Identified Client Needs vs. Program Availability

Behavioral Health Programs

Cost, service availability, compliance, transportation, and access, are just a few of the reasons some clients don’t receive the needed services which could empower them and help them through recovery. Georgia psychiatric facilities have a lot of work to do, this is true, however what I find most concerning is the false hope given to clients and families as clients are stabilize and discharge back into the community with Inadequate, limited, and/or “No” supports in place.

During my employment at one of Georgia’s Psychiatric hospitals, and after having worked closely with local CSB’s in that region, clients and families, I was motivated to want to bring awareness to administration, community providers, staff and management on the importance of aligning treatment goals up with that of the caregivers of AMH, Forensic and DD client population.

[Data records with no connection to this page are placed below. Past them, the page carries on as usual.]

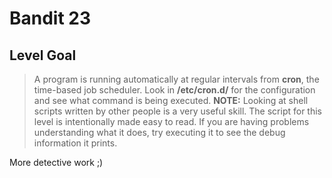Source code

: # Bandit 23

## Level Goal

> A program is running automatically at regular intervals from **cron**, the time-based job scheduler. Look in **/etc/cron.d/** for the configuration and see what command is being executed.
> **NOTE:** Looking at shell scripts written by other people is a very useful skill. The script for this level is intentionally made easy to read. If you are having problems understanding what it does, try executing it to see the debug information it prints.

More detective work ;)
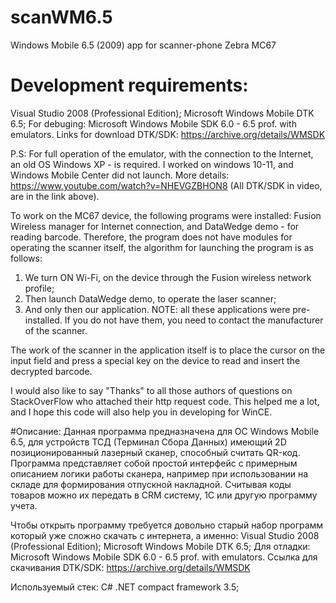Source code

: # scanWM6.5
Windows Mobile 6.5 (2009) app for scanner-phone Zebra  MC67

# Development requirements:
Visual Studio 2008 (Professional Edition);
Microsoft Windows Mobile DTK 6.5;
For debuging:
Microsoft Windows Mobile SDK 6.0 - 6.5 prof. with emulators.
Links for download DTK/SDK:
https://archive.org/details/WMSDK

P.S:
For full operation of the emulator, with the connection to the Internet, an old OS Windows XP  - is required. I worked on windows 10-11, and Windows Mobile Center did not launch.
More details:
https://www.youtube.com/watch?v=NHEVGZBHON8
(All DTK/SDK in video, are in the link above).

To work on the MC67 device, the following programs were installed: Fusion Wireless manager for Internet connection, and DataWedge demo - for reading barcode.
Therefore, the program does not have modules for operating the scanner itself, the algorithm for launching the program is as follows:
1) We turn ON Wi-Fi, on the device through the Fusion wireless network profile;
2) Then launch DataWedge demo, to operate the laser scanner;
3) And only then our application.
NOTE:  all these applications were pre-installed. If you do not have them, you need to contact the manufacturer of the scanner.

The work of the scanner in the application itself is to place the cursor on the input field and press a special key on the device to read and insert the decrypted barcode.

I would also like to say "Thanks" to all those authors of questions on StackOverFlow who attached their http request code. This helped me a lot, and I hope this code will also help you in developing for WinCE.

#Описание:
Данная программа предназначена для ОС Windows Mobile 6.5, для устройств ТСД (Терминал Сбора Данных) имеющий 2D позиционированный лазерный сканер, способный считать QR-код.
Программа представляет собой простой интерфейс с примерным описанием логики работы сканера, например при использовании на складе для формирования отпускной накладной. Считывая коды товаров можно их передать в CRM систему, 1С или другую программу учета.

Чтобы открыть программу требуется довольно старый набор программ который уже сложно скачать с интернета, а именно: 
Visual Studio 2008 (Professional Edition);
Microsoft Windows Mobile DTK 6.5;
Для отладки:
Microsoft Windows Mobile SDK 6.0 - 6.5 prof. with emulators.
Ссылка для скачивания DTK/SDK:
https://archive.org/details/WMSDK

Используемый стек: C# .NET compact framework 3.5;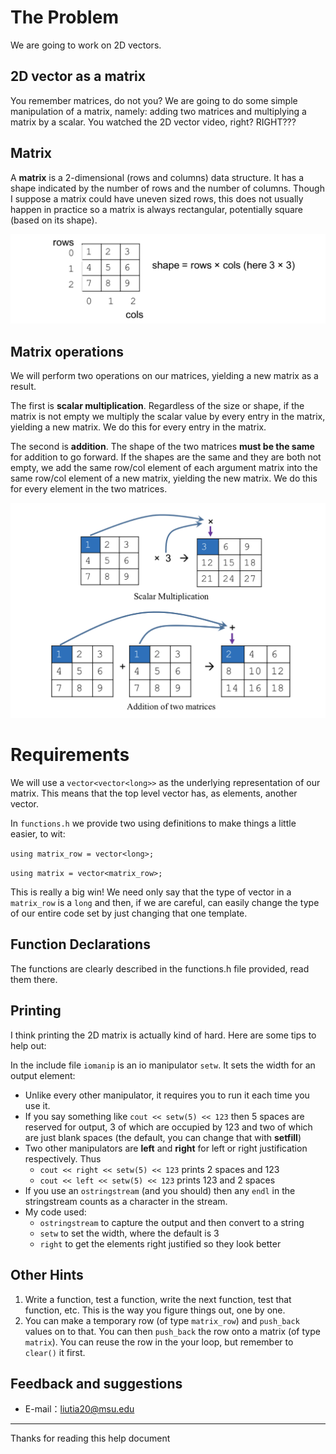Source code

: # The Problem

We are going to work on 2D vectors.

## 2D vector as a matrix

You remember matrices, do not you? We are going to do some simple manipulation of a matrix, namely: adding two matrices and multiplying a matrix by a scalar. You watched the 2D vector video, right? RIGHT???

## Matrix

A **matrix** is a 2-dimensional (rows and columns) data structure. It has a shape indicated by the number of rows and the number of columns. Though I suppose a matrix could have uneven sized rows, this does not usually happen in practice so a matrix is always rectangular, potentially square (based on its shape).

![](https://raw.githubusercontent.com/liutiantian233/CPP-Lab/master/Lab07/lab07-1.png)

## Matrix operations

We will perform two operations on our matrices, yielding a new matrix as a result.

The first is **scalar multiplication**. Regardless of the size or shape, if the matrix is not empty we multiply the scalar value by every entry in the matrix, yielding a new matrix. We do this for every entry in the matrix.

The second is **addition**. The shape of the two matrices **must be the same** for addition to go forward. If the shapes are the same and they are both not empty, we add the same row/col element of each argument matrix into the same row/col element of a new matrix, yielding the new matrix. We do this for every element in the two matrices.

![](https://raw.githubusercontent.com/liutiantian233/CPP-Lab/master/Lab07/lab07-2.png)

# Requirements

We will use a `vector<vector<long>>` as the underlying representation of our matrix. This means that the top level vector has, as elements, another vector.

In `functions.h` we provide two using definitions to make things a little easier, to wit:

`using matrix_row = vector<long>;`

`using matrix = vector<matrix_row>;`

This is really a big win! We need only say that the type of vector in a `matrix_row` is a `long` and then, if we are careful, can easily change the type of our entire code set by just changing that one template.

## Function Declarations

The functions are clearly described in the functions.h file provided, read them there.

## Printing

I think printing the 2D matrix is actually kind of hard. Here are some tips to help out:

In the include file `iomanip` is an io manipulator `setw`. It sets the width for an output element:

- Unlike every other manipulator, it requires you to run it each time you use it.
- If you say something like `cout << setw(5) << 123` then 5 spaces are reserved for output, 3 of which are occupied by 123 and two of which are just blank spaces (the default, you can change that with **setfill**)
- Two other manipulators are **left** and **right** for left or right justification respectively. Thus
  - `cout << right << setw(5) << 123` prints 2 spaces and 123
  - `cout << left << setw(5) << 123` prints 123 and 2 spaces
- If you use an `ostringstream` (and you should) then any `endl` in the stringstream counts as a character in the stream.
- My code used:
  - `ostringstream` to capture the output and then convert to a string
  - `setw` to set the width, where the default is 3
  - `right` to get the elements right justified so they look better

## Other Hints

1. Write a function, test a function, write the next function, test that function, etc. This is the way you figure things out, one by one.
2. You can make a temporary row (of type `matrix_row`) and `push_back` values on to that. You can then `push_back` the row onto a matrix (of type `matrix`). You can reuse the row in the your loop, but remember to `clear()` it first.

## Feedback and suggestions

- E-mail：<liutia20@msu.edu>

---------

Thanks for reading this help document
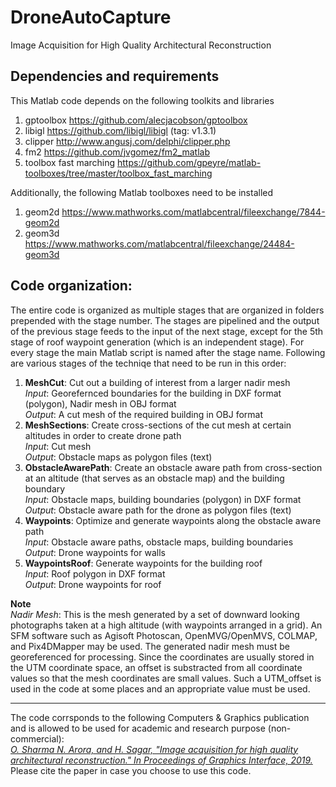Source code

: # DroneAutoCapture
Image Acquisition for High Quality Architectural Reconstruction

## Dependencies and requirements
This Matlab code depends on the following toolkits and libraries
1. gptoolbox <https://github.com/alecjacobson/gptoolbox>
2. libigl <https://github.com/libigl/libigl> (tag: v1.3.1)
3. clipper <http://www.angusj.com/delphi/clipper.php>
4. fm2 <https://github.com/jvgomez/fm2_matlab>
5. toolbox fast marching <https://github.com/gpeyre/matlab-toolboxes/tree/master/toolbox_fast_marching>

Additionally, the following Matlab toolboxes need to be installed
1. geom2d <https://www.mathworks.com/matlabcentral/fileexchange/7844-geom2d>
2. geom3d <https://www.mathworks.com/matlabcentral/fileexchange/24484-geom3d>


## Code organization:
The entire code is organized as multiple stages that are organized in folders prepended with the stage number. The stages are pipelined and the output of the previous stage feeds to the input of the next stage, except for the 5th stage of roof waypoint generation (which is an independent stage). For every stage the main Matlab script is named after the stage name. Following are various stages of the techniqe that need to be run in this order:
1. **MeshCut**: Cut out a building of interest from a larger nadir mesh  
*Input*: Georefernced boundaries for the building in DXF format (polygon), Nadir mesh in OBJ format  
*Output*: A cut mesh of the required building in OBJ format
2. **MeshSections**: Create cross-sections of the cut mesh at certain altitudes in order to create drone path  
*Input*: Cut mesh  
*Output*: Obstacle maps as polygon files (text)
3. **ObstacleAwarePath**: Create an obstacle aware path from cross-section at an altitude (that serves as an obstacle map) and the building boundary  
*Input*: Obstacle maps, building boundaries (polygon) in DXF format  
*Output*: Obstacle aware path for the drone as polygon files (text)
4. **Waypoints**: Optimize and generate waypoints along the obstacle aware path  
*Input*: Obstacle aware paths, obstacle maps, building boundaries  
*Output*: Drone waypoints for walls
5. **WaypointsRoof**: Generate waypoints for the building roof  
*Input*: Roof polygon in DXF format  
*Output*: Drone waypoints for roof

**Note**  
*Nadir Mesh*: This is the mesh generated by a set of downward looking photographs taken at a high altitude (with waypoints arranged in a grid). An SFM software such as Agisoft Photoscan, OpenMVG/OpenMVS, COLMAP, and Pix4DMapper may be used. The generated nadir mesh must be georeferenced for processing. Since the coordinates are usually stored in the UTM coordinate space, an offset is substracted from all coordinate values so that the mesh coordinates are small values. Such a UTM_offset is used in the code at some places and an appropriate value must be used.


---
The code corrsponds to the following Computers & Graphics publication and is allowed to be used for academic and research purpose (non-commercial):  
*[O. Sharma N. Arora, and H. Sagar, "Image acquisition for high quality architectural reconstruction." In Proceedings of Graphics Interface, 2019.](http://graphicsinterface.org/proceedings/gi2019/gi2019-18/)*  
Please cite the paper in case you choose to use this code.
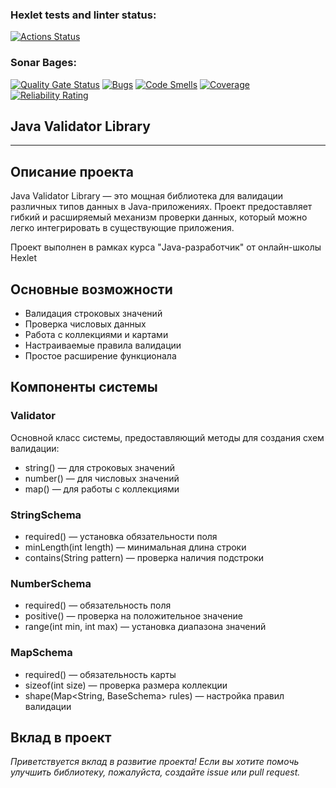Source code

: ### Hexlet tests and linter status:
[![Actions Status](https://github.com/neutrall85/java-project-78/actions/workflows/hexlet-check.yml/badge.svg)](https://github.com/neutrall85/java-project-78/actions)

### Sonar Bages:
[![Quality Gate Status](https://sonarcloud.io/api/project_badges/measure?project=neutrall85_java-project-71&metric=alert_status)](https://sonarcloud.io/summary/new_code?id=neutrall85_java-project-71)
[![Bugs](https://sonarcloud.io/api/project_badges/measure?project=neutrall85_java-project-71&metric=bugs)](https://sonarcloud.io/summary/new_code?id=neutrall85_java-project-71)
[![Code Smells](https://sonarcloud.io/api/project_badges/measure?project=neutrall85_java-project-71&metric=code_smells)](https://sonarcloud.io/summary/new_code?id=neutrall85_java-project-71)
[![Coverage](https://sonarcloud.io/api/project_badges/measure?project=neutrall85_java-project-71&metric=coverage)](https://sonarcloud.io/summary/new_code?id=neutrall85_java-project-71)
[![Reliability Rating](https://sonarcloud.io/api/project_badges/measure?project=neutrall85_java-project-71&metric=reliability_rating)](https://sonarcloud.io/summary/new_code?id=neutrall85_java-project-71)

## Java Validator Library
___

## Описание проекта
Java Validator Library — это мощная библиотека для валидации различных типов данных в Java-приложениях. Проект предоставляет гибкий и расширяемый механизм проверки данных, который можно легко интегрировать в существующие приложения.

Проект выполнен в рамках курса "Java-разработчик" от онлайн-школы Hexlet
## Основные возможности
- Валидация строковых значений
- Проверка числовых данных
- Работа с коллекциями и картами
- Настраиваемые правила валидации
- Простое расширение функционала
## Компоненты системы
### Validator
Основной класс системы, предоставляющий методы для создания схем валидации:
- string() — для строковых значений
- number() — для числовых значений
- map() — для работы с коллекциями
### StringSchema
- required() — установка обязательности поля
- minLength(int length) — минимальная длина строки
- contains(String pattern) — проверка наличия подстроки
### NumberSchema
- required() — обязательность поля
- positive() — проверка на положительное значение
- range(int min, int max) — установка диапазона значений
### MapSchema
- required() — обязательность карты
- sizeof(int size) — проверка размера коллекции
- shape(Map<String, BaseSchema> rules) — настройка правил валидации

## Вклад в проект
*Приветствуется вклад в развитие проекта! Если вы хотите помочь улучшить библиотеку, пожалуйста, создайте issue или pull request.*

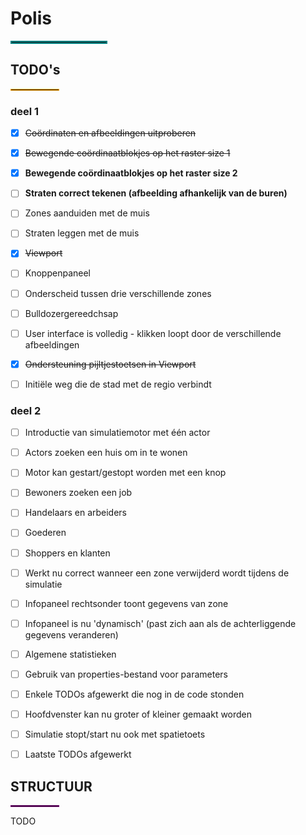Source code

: # Polis

<hr width="30%" style="border:2px solid teal"> </hr>

## TODO's
<hr width="15%" style="border:1px solid orange"> </hr>

### deel 1

- [X] ~~Coördinaten en afbeeldingen uitproberen~~

- [X] ~~Bewegende coördinaatblokjes op het raster size 1~~

- [X] **Bewegende coördinaatblokjes op het raster size 2**

- [ ] **Straten correct tekenen (afbeelding afhankelijk van de buren)**

- [ ] Zones aanduiden met de muis

- [ ] Straten leggen met de muis

- [x] ~~Viewport~~

- [ ] Knoppenpaneel

- [ ] Onderscheid tussen drie verschillende zones

- [ ] Bulldozergereedchsap

- [ ] User interface is volledig - klikken loopt door de verschillende afbeeldingen

- [x] ~~Ondersteuning pijltjestoetsen in Viewport~~

- [ ] Initiële weg die de stad met de regio verbindt



### deel 2

- [ ] Introductie van simulatiemotor met één actor

- [ ] Actors zoeken een huis om in te wonen

- [ ] Motor kan gestart/gestopt worden met een knop

- [ ] Bewoners zoeken een job

- [ ] Handelaars en arbeiders

- [ ] Goederen

- [ ] Shoppers en klanten

- [ ] Werkt nu correct wanneer een zone verwijderd wordt tijdens de simulatie

- [ ] Infopaneel rechtsonder toont gegevens van zone

- [ ] Infopaneel is nu 'dynamisch' (past zich aan als de achterliggende gegevens veranderen)

- [ ] Algemene statistieken

- [ ] Gebruik van properties-bestand voor parameters

- [ ] Enkele TODOs afgewerkt die nog in de code stonden

- [ ] Hoofdvenster kan nu groter of kleiner gemaakt worden

- [ ] Simulatie stopt/start nu ook met spatietoets

- [ ] Laatste TODOs afgewerkt


## STRUCTUUR 
<hr width="15%" style="border:1px solid purple"> </hr>

TODO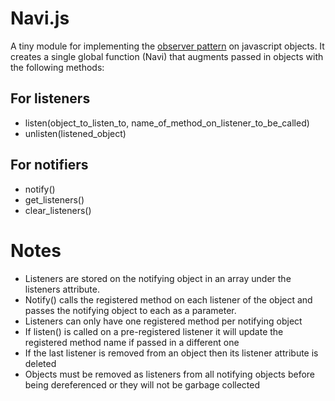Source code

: Navi.js
=======

A tiny module for implementing the [observer pattern](http://en.wikipedia.org/wiki/Observer_pattern) on javascript objects.
It creates a single global function (Navi) that augments passed in objects with the following methods:


For listeners
---------------

- listen(object_to_listen_to, name_of_method_on_listener_to_be_called)
- unlisten(listened_object)

For notifiers
--------------

- notify()
- get_listeners()
- clear_listeners()

Notes
=====

- Listeners are stored on the notifying object in an array under the listeners attribute.
- Notify() calls the registered method on each listener of the object and passes the notifying object to each as a parameter.
- Listeners can only have one registered method per notifying object
- If listen() is called on a pre-registered listener it will update the registered method name if passed in a different one
- If the last listener is removed from an object then its listener attribute is deleted
- Objects must be removed as listeners from all notifying objects before being dereferenced or they will not be garbage collected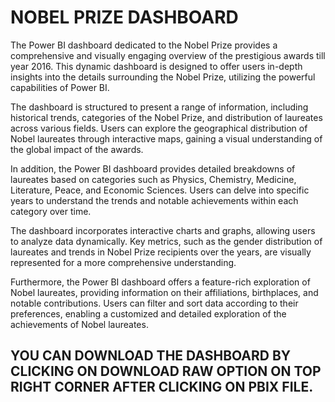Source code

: # NOBEL PRIZE DASHBOARD
The Power BI dashboard dedicated to the Nobel Prize provides a comprehensive and visually engaging overview of the prestigious awards  till year 2016. This dynamic dashboard is designed to offer users in-depth insights into the details surrounding the Nobel Prize, utilizing the powerful capabilities of Power BI.

The dashboard is structured to present a range of information, including historical trends, categories of the Nobel Prize, and distribution of laureates across various fields. Users can explore the geographical distribution of Nobel laureates through interactive maps, gaining a visual understanding of the global impact of the awards.

In addition, the Power BI dashboard provides detailed breakdowns of laureates based on categories such as Physics, Chemistry, Medicine, Literature, Peace, and Economic Sciences. Users can delve into specific years to understand the trends and notable achievements within each category over time.

The dashboard incorporates interactive charts and graphs, allowing users to analyze data dynamically. Key metrics, such as the gender distribution of laureates and trends in Nobel Prize recipients over the years, are visually represented for a more comprehensive understanding.

Furthermore, the Power BI dashboard offers a feature-rich exploration of Nobel laureates, providing information on their affiliations, birthplaces, and notable contributions. Users can filter and sort data according to their preferences, enabling a customized and detailed exploration of the achievements of Nobel laureates.

## YOU CAN DOWNLOAD THE DASHBOARD BY CLICKING ON  DOWNLOAD RAW OPTION ON TOP RIGHT CORNER AFTER CLICKING ON PBIX FILE.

Although my employment was brief, during my employment, I discovered that there was very limited collaboration or continuity between providers and family/caregivers. I believe that those in charge of the day-to-day care of clients become helpless after years of caring for clients, who are plagues with diagnosis and treatment which they do not understand. I believe that if these care givers had the skills and training needed to understand and identify the techniques we professionals utilize, the cost of inpatient care and treatment would decrease. This understanding isn’t an off the cuff idea, it comes from actual case information and research provided to me by families, clients and staff. However, because staff does not document unavailable needs, when identifying treatment services, the data needed to implement this untapped resource is unavailable.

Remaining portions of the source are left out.